Exercise brief: An image-free, exact copy of the records below is required.

Entries supplied:
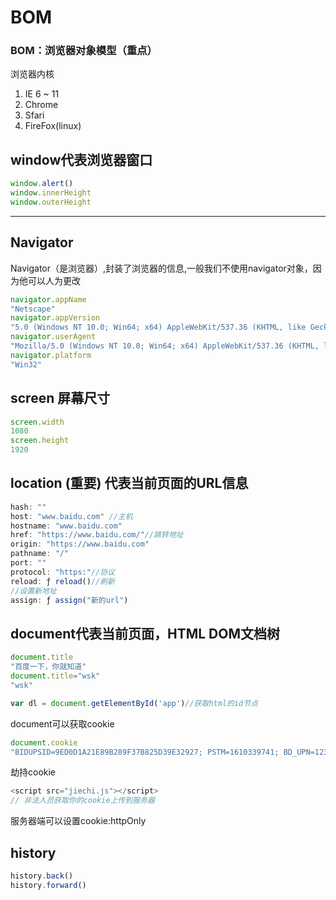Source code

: # BOM
### BOM：浏览器对象模型（重点）

浏览器内核

1. IE 6 ~ 11
2. Chrome
3. Sfari
4. FireFox(linux)
## window代表浏览器窗口
```javascript
window.alert()
window.innerHeight
window.outerHeight
```
---
## Navigator
Navigator（是浏览器）,封装了浏览器的信息,一般我们不使用navigator对象，因为他可以人为更改
```javascript
navigator.appName
"Netscape"
navigator.appVersion
"5.0 (Windows NT 10.0; Win64; x64) AppleWebKit/537.36 (KHTML, like Gecko) Chrome/90.0.4430.85 Safari/537.36"
navigator.userAgent
"Mozilla/5.0 (Windows NT 10.0; Win64; x64) AppleWebKit/537.36 (KHTML, like Gecko) Chrome/90.0.4430.85 Safari/537.36"
navigator.platform
"Win32"
```
## screen 屏幕尺寸
```javascript
screen.width
1080
screen.height
1920
```
## location (重要) 代表当前页面的URL信息
```javascript
hash: ""
host: "www.baidu.com" //主机
hostname: "www.baidu.com"
href: "https://www.baidu.com/"//跳转地址
origin: "https://www.baidu.com"
pathname: "/"
port: ""
protocol: "https:"//协议
reload: ƒ reload()//刷新
//设置新地址
assign: ƒ assign("新的url")
```
## document代表当前页面，HTML DOM文档树

```javascript
document.title
"百度一下，你就知道"
document.title="wsk"
"wsk"

var dl = document.getElementById('app')//获取html的id节点
```
document可以获取cookie
```javascript
document.cookie
"BIDUPSID=9ED0D1A21E89B289F37B825D39E32927; PSTM=1610339741; BD_UPN=12314753; BAIDUID=E27CF7317171625FEB57895B53B8F9AB:FG=1; sugstore=0; BDORZ=FFFB88E999055A3F8A630C64834BD6D0; BAIDUID_BFESS=E27CF7317171625FEB57895B53B8F9AB:FG=1; delPer=0; BD_CK_SAM=1; PSINO=6; BDRCVFR[n9IS1zhFc9f]=mk3SLVN4HKm; H_PS_645EC=6e6csrPC0lbB8FQyUQ8U9oEX4k%2FizzQWQNhbS0cmJM6So0w7squxkUaJaf6X1v2fKstIgCfAWPLB; BD_HOME=1; H_PS_PSSID=33802_33814_31254_33848_33675_33894_33810; BA_HECTOR=8h852084808k0ga0pq1g82ot40q"
```
劫持cookie
```javascript
<script src="jiechi.js"></script>
// 非法人员获取你的cookie上传到服务器
```
服务器端可以设置cookie:httpOnly
## history
```javascript
history.back()
history.forward()
```








































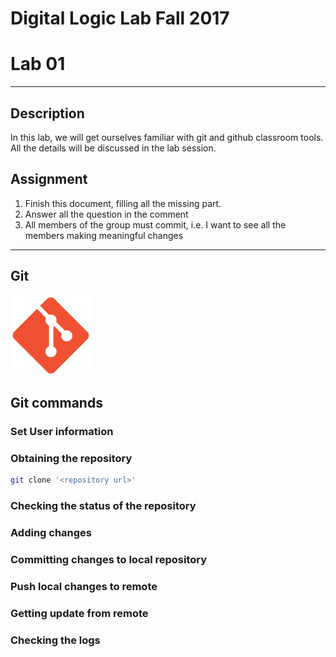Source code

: # Digital Logic Lab Fall 2017
# Lab 01
-----------------------------------------------------------

## Description

In this lab, we will get ourselves familiar with git and github classroom tools.
All the details will be discussed in the lab session.

## Assignment

  1. Finish this document, filling all the missing part.
  2. Answer all the question in the comment
  3. All members of the group must commit, i.e. I want to see all the members making meaningful changes

-----------------------------------------------------------
## Git
<!-- what is git? what does it do? -->
![git](pics/git.2.14.1.png)

## Git commands

### Set User information
<!-- why is user information important? -->

### Obtaining the repository
```Bash
git clone '<repository url>'
```
<!-- what is the difference between https and git url? -->

### Checking the status of the repository

### Adding changes

### Committing changes to local repository

### Push local changes to remote

### Getting update from remote

### Checking the logs

<!-- After you made a change to a file, in order to push that change to the remote repository what the steps you must perform? List them as 1, 2, 3 ... so on-->

<!-- After you are informed that there are some changes have been made, what are the steps you must follow in order get those changes? List them as 1, 2, 3 ... so on-->
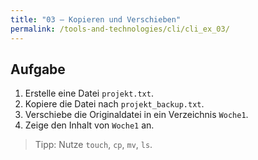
```yaml
---
title: "03 – Kopieren und Verschieben"
permalink: /tools-and-technologies/cli/cli_ex_03/
---
```


## Aufgabe

1. Erstelle eine Datei `projekt.txt`.
2. Kopiere die Datei nach `projekt_backup.txt`.
3. Verschiebe die Originaldatei in ein Verzeichnis `Woche1`.
4. Zeige den Inhalt von `Woche1` an.

> Tipp: Nutze `touch`, `cp`, `mv`, `ls`.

Solution to this task:
Source code

: # BOM
### BOM：浏览器对象模型（重点）

浏览器内核

1. IE 6 ~ 11
2. Chrome
3. Sfari
4. FireFox(linux)
## window代表浏览器窗口
```javascript
window.alert()
window.innerHeight
window.outerHeight
```
---
## Navigator
Navigator（是浏览器）,封装了浏览器的信息,一般我们不使用navigator对象，因为他可以人为更改
```javascript
navigator.appName
"Netscape"
navigator.appVersion
"5.0 (Windows NT 10.0; Win64; x64) AppleWebKit/537.36 (KHTML, like Gecko) Chrome/90.0.4430.85 Safari/537.36"
navigator.userAgent
"Mozilla/5.0 (Windows NT 10.0; Win64; x64) AppleWebKit/537.36 (KHTML, like Gecko) Chrome/90.0.4430.85 Safari/537.36"
navigator.platform
"Win32"
```
## screen 屏幕尺寸
```javascript
screen.width
1080
screen.height
1920
```
## location (重要) 代表当前页面的URL信息
```javascript
hash: ""
host: "www.baidu.com" //主机
hostname: "www.baidu.com"
href: "https://www.baidu.com/"//跳转地址
origin: "https://www.baidu.com"
pathname: "/"
port: ""
protocol: "https:"//协议
reload: ƒ reload()//刷新
//设置新地址
assign: ƒ assign("新的url")
```
## document代表当前页面，HTML DOM文档树

```javascript
document.title
"百度一下，你就知道"
document.title="wsk"
"wsk"

var dl = document.getElementById('app')//获取html的id节点
```
document可以获取cookie
```javascript
document.cookie
"BIDUPSID=9ED0D1A21E89B289F37B825D39E32927; PSTM=1610339741; BD_UPN=12314753; BAIDUID=E27CF7317171625FEB57895B53B8F9AB:FG=1; sugstore=0; BDORZ=FFFB88E999055A3F8A630C64834BD6D0; BAIDUID_BFESS=E27CF7317171625FEB57895B53B8F9AB:FG=1; delPer=0; BD_CK_SAM=1; PSINO=6; BDRCVFR[n9IS1zhFc9f]=mk3SLVN4HKm; H_PS_645EC=6e6csrPC0lbB8FQyUQ8U9oEX4k%2FizzQWQNhbS0cmJM6So0w7squxkUaJaf6X1v2fKstIgCfAWPLB; BD_HOME=1; H_PS_PSSID=33802_33814_31254_33848_33675_33894_33810; BA_HECTOR=8h852084808k0ga0pq1g82ot40q"
```
劫持cookie
```javascript
<script src="jiechi.js"></script>
// 非法人员获取你的cookie上传到服务器
```
服务器端可以设置cookie:httpOnly
## history
```javascript
history.back()
history.forward()
```








































Source code

: # Digital Logic Lab Fall 2017
# Lab 01
-----------------------------------------------------------

## Description

In this lab, we will get ourselves familiar with git and github classroom tools.
All the details will be discussed in the lab session.

## Assignment

  1. Finish this document, filling all the missing part.
  2. Answer all the question in the comment
  3. All members of the group must commit, i.e. I want to see all the members making meaningful changes

-----------------------------------------------------------
## Git
<!-- what is git? what does it do? -->
![git](pics/git.2.14.1.png)

## Git commands

### Set User information
<!-- why is user information important? -->

### Obtaining the repository
```Bash
git clone '<repository url>'
```
<!-- what is the difference between https and git url? -->

### Checking the status of the repository

### Adding changes

### Committing changes to local repository

### Push local changes to remote

### Getting update from remote

### Checking the logs

<!-- After you made a change to a file, in order to push that change to the remote repository what the steps you must perform? List them as 1, 2, 3 ... so on-->

<!-- After you are informed that there are some changes have been made, what are the steps you must follow in order get those changes? List them as 1, 2, 3 ... so on-->
```yaml
---
title: "03 – Kopieren und Verschieben"
permalink: /tools-and-technologies/cli/cli_ex_03/
---
```


## Aufgabe

1. Erstelle eine Datei `projekt.txt`.
2. Kopiere die Datei nach `projekt_backup.txt`.
3. Verschiebe die Originaldatei in ein Verzeichnis `Woche1`.
4. Zeige den Inhalt von `Woche1` an.

> Tipp: Nutze `touch`, `cp`, `mv`, `ls`.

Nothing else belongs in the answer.